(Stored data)
- Opening Delimiter -

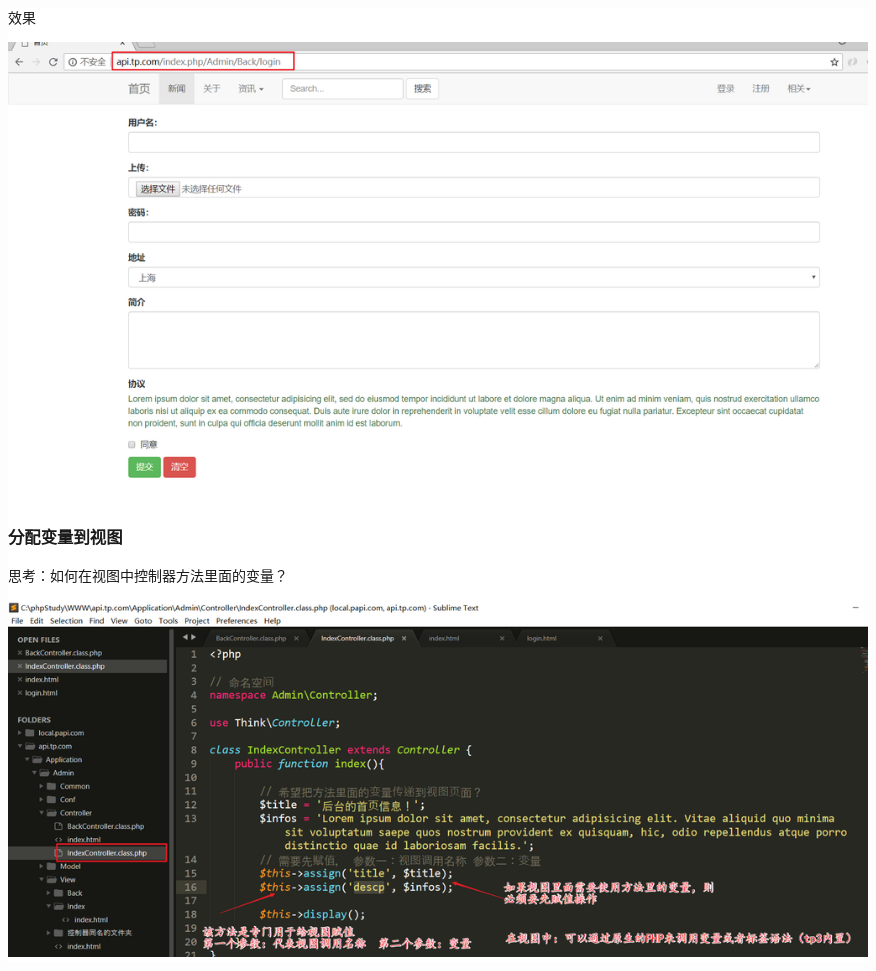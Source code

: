    效果

   ![1538014458341](assets/1538014458341.png)



### 分配变量到视图

思考：如何在视图中控制器方法里面的变量？

![1538014908212](assets/1538014908212.png)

- Closing Delimiter -

Return each record above as it stands. Pictures stay out.

(YOUR RESPONSE):
Source code

:    效果

   ![1538014458341](assets/1538014458341.png)



### 分配变量到视图

思考：如何在视图中控制器方法里面的变量？

![1538014908212](assets/1538014908212.png)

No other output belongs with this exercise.